Tanto a música, quanto a dança que a acompanha expressam o caráter do orixá e os acontecimentos da sua vida. As histórias míticas, as qualidades, as virtudes e as falhas dos orixás são passadas aos fiéis através das letras das cantigas. A concentração e a busca interior permitem expressar a própria música e a própria gestualidade, que é única e pessoal e que corresponde à "qualidade"  de cada orixá.

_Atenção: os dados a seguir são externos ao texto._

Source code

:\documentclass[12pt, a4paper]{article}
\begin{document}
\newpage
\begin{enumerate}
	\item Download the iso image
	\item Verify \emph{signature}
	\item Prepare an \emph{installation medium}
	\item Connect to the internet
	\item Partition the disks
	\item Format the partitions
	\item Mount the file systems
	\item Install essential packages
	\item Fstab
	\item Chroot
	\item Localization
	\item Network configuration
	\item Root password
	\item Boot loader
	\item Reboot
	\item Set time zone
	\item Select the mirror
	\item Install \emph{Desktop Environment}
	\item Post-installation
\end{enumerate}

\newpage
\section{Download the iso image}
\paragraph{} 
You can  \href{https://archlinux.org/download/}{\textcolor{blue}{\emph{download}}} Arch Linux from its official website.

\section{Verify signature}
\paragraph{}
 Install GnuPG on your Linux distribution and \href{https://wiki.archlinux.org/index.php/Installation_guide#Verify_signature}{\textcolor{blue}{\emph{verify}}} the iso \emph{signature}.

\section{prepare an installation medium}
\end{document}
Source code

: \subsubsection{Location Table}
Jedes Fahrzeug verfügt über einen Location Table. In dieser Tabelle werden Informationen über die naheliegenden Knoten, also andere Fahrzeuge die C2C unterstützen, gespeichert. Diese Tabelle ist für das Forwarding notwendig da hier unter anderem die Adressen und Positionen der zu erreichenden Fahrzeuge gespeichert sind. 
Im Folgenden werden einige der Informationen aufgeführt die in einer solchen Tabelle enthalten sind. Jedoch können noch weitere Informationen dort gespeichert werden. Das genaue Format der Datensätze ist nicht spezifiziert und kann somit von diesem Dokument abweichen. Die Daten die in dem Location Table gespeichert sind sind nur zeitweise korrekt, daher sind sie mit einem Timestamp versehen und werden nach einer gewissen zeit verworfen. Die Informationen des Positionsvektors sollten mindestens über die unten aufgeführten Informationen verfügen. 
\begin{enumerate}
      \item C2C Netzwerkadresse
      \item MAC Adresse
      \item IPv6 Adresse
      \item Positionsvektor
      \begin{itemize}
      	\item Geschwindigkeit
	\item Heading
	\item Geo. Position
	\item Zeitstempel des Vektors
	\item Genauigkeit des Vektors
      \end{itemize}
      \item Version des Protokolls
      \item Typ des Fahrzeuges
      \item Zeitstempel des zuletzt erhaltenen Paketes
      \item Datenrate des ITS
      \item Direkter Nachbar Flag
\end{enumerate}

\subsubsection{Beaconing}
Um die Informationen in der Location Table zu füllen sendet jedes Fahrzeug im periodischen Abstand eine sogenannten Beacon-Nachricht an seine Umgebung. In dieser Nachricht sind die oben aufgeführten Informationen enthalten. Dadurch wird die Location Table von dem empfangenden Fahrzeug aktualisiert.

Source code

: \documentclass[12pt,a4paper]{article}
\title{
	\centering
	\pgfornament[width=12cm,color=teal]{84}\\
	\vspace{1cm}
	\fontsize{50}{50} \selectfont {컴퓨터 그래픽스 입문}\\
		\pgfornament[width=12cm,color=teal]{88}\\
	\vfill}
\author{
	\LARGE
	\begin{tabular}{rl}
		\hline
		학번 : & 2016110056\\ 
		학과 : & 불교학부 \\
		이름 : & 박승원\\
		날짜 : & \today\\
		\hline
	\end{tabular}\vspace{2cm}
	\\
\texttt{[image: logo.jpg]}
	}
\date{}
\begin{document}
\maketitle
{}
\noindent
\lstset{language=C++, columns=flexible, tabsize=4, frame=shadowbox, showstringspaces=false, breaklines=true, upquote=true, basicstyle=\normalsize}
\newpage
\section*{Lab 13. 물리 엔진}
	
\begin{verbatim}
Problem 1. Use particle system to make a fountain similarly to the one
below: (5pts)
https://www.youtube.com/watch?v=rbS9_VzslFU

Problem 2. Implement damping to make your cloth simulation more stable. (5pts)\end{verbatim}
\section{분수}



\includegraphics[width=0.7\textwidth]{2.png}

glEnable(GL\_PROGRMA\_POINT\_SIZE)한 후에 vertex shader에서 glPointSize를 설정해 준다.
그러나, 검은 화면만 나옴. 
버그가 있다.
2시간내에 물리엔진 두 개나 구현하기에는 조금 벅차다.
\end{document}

Iemanjá dança com movimentos de menor dimensão horizontal. Quando Iemanjá locomove-se como onda, por exemplo, ela ocupa um espaço mais em vertical e também seu movimento é um andar e um vir para si mesma, é um movimento mais introspectivo, mais ligado à interioridade.
O nível da dança de Iemanjá é de médio a baixo. Quando Iemanjá dança representando a onda do mar, o corpo permanece mais nesses dois níveis. Ela expressa o lado feminino da fecundidade, da reprodução, do interno e, por isso, é mais chegada ao nível baixo, aos órgãos sexuais e da reprodução, ao útero, Iemanjá é mais estática, anda devagar como uma grande rainha, e constrói ao seu redor círculos concêntricos que vão sumindo aos seus limites.
As danças de Iemanjá são constituídas por movimentos amplos, os pés posam mais no chão, a demostrar o equilíbrio, enquanto os braços movimentam-se com grande fluidez. O corpo está levemente dobrado para o chão em uma forma redonda a lembrar a forma materna da deusa e a sua disponibilidade em acolher e em conduzir, o corpo todo expressa o movimento rítmico das ondas, mas também o mistério da água que traz do fundo do mar para as superfícies as riquezas e o encanto do mar.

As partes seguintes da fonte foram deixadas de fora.